= Your goal =
Your answer should hold the data exactly as given, minus any picture.
(Information given)
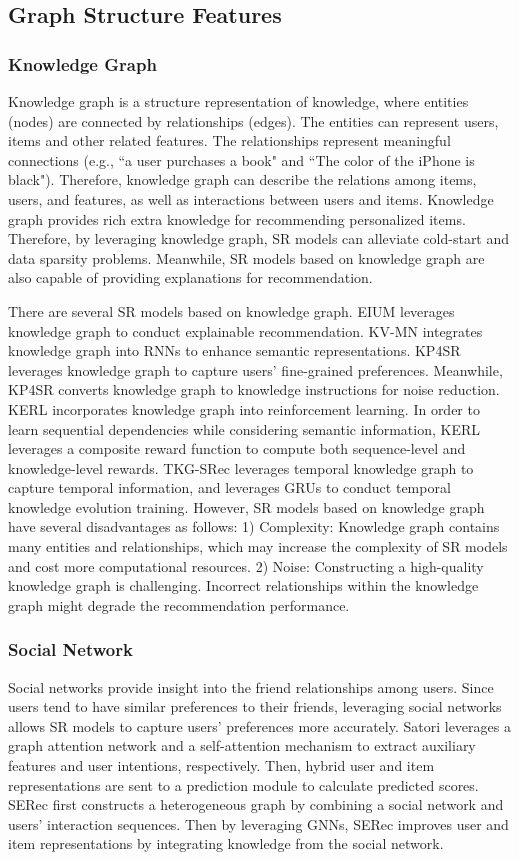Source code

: \documentclass[review]{fcs}
\begin{document}
	\subsection{Graph Structure Features}
	\subsubsection{Knowledge Graph}
	Knowledge graph is a structure representation of knowledge, where entities (nodes) are connected by relationships (edges). The entities can represent users, items and other related features. The relationships represent meaningful connections (e.g., “a user purchases a book" and “The color of the iPhone is black"). Therefore, knowledge graph can describe the relations among items, users, and features, as well as interactions between users and items. Knowledge graph provides rich extra knowledge for recommending personalized items. Therefore, by leveraging knowledge graph, SR models can alleviate cold-start and data sparsity problems. Meanwhile, SR models based on knowledge graph are also capable of providing explanations for recommendation.
	
	There are several SR models based on knowledge graph. EIUM \cite{EIUM} leverages knowledge graph to conduct explainable recommendation. KV-MN \cite{KV-MN} integrates knowledge graph into RNNs to enhance semantic representations. KP4SR \cite{KP4SR} leverages knowledge graph to capture users’ fine-grained preferences. Meanwhile, KP4SR \cite{KP4SR} converts knowledge graph to knowledge instructions for noise reduction. KERL \cite{KERL} incorporates knowledge graph into reinforcement learning. In order to learn sequential dependencies while considering semantic information, KERL \cite{KERL} leverages a composite reward function to compute both sequence-level and knowledge-level rewards. TKG-SRec \cite{TKG-SRec} leverages temporal knowledge graph to capture temporal information, and leverages GRUs to conduct temporal knowledge evolution training. However, SR models based on knowledge graph have several disadvantages as follows: 1) Complexity: Knowledge graph contains many entities and relationships, which may increase the complexity of SR models and cost more computational resources. 2) Noise: Constructing a high-quality knowledge graph is challenging. Incorrect relationships within the knowledge graph might degrade the recommendation performance.
	\subsubsection{Social Network}
	Social networks provide insight into the friend relationships among users. Since users tend to have similar preferences to their friends, leveraging social networks allows SR models to capture users' preferences more accurately. Satori \cite{Satori} leverages a graph attention network and a self-attention mechanism to extract auxiliary features and user intentions, respectively. Then, hybrid user and item representations are sent to a prediction module to calculate predicted scores. SERec \cite{SERec} first constructs a heterogeneous graph by combining a social network and users' interaction sequences. Then by leveraging GNNs, SERec improves user and item representations by integrating knowledge from the social network.
\end{document}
(End Information given)
= Task output =
Source code

: \documentclass[review]{fcs}
\begin{document}
	\subsection{Graph Structure Features}
	\subsubsection{Knowledge Graph}
	Knowledge graph is a structure representation of knowledge, where entities (nodes) are connected by relationships (edges). The entities can represent users, items and other related features. The relationships represent meaningful connections (e.g., “a user purchases a book" and “The color of the iPhone is black"). Therefore, knowledge graph can describe the relations among items, users, and features, as well as interactions between users and items. Knowledge graph provides rich extra knowledge for recommending personalized items. Therefore, by leveraging knowledge graph, SR models can alleviate cold-start and data sparsity problems. Meanwhile, SR models based on knowledge graph are also capable of providing explanations for recommendation.
	
	There are several SR models based on knowledge graph. EIUM \cite{EIUM} leverages knowledge graph to conduct explainable recommendation. KV-MN \cite{KV-MN} integrates knowledge graph into RNNs to enhance semantic representations. KP4SR \cite{KP4SR} leverages knowledge graph to capture users’ fine-grained preferences. Meanwhile, KP4SR \cite{KP4SR} converts knowledge graph to knowledge instructions for noise reduction. KERL \cite{KERL} incorporates knowledge graph into reinforcement learning. In order to learn sequential dependencies while considering semantic information, KERL \cite{KERL} leverages a composite reward function to compute both sequence-level and knowledge-level rewards. TKG-SRec \cite{TKG-SRec} leverages temporal knowledge graph to capture temporal information, and leverages GRUs to conduct temporal knowledge evolution training. However, SR models based on knowledge graph have several disadvantages as follows: 1) Complexity: Knowledge graph contains many entities and relationships, which may increase the complexity of SR models and cost more computational resources. 2) Noise: Constructing a high-quality knowledge graph is challenging. Incorrect relationships within the knowledge graph might degrade the recommendation performance.
	\subsubsection{Social Network}
	Social networks provide insight into the friend relationships among users. Since users tend to have similar preferences to their friends, leveraging social networks allows SR models to capture users' preferences more accurately. Satori \cite{Satori} leverages a graph attention network and a self-attention mechanism to extract auxiliary features and user intentions, respectively. Then, hybrid user and item representations are sent to a prediction module to calculate predicted scores. SERec \cite{SERec} first constructs a heterogeneous graph by combining a social network and users' interaction sequences. Then by leveraging GNNs, SERec improves user and item representations by integrating knowledge from the social network.
\end{document}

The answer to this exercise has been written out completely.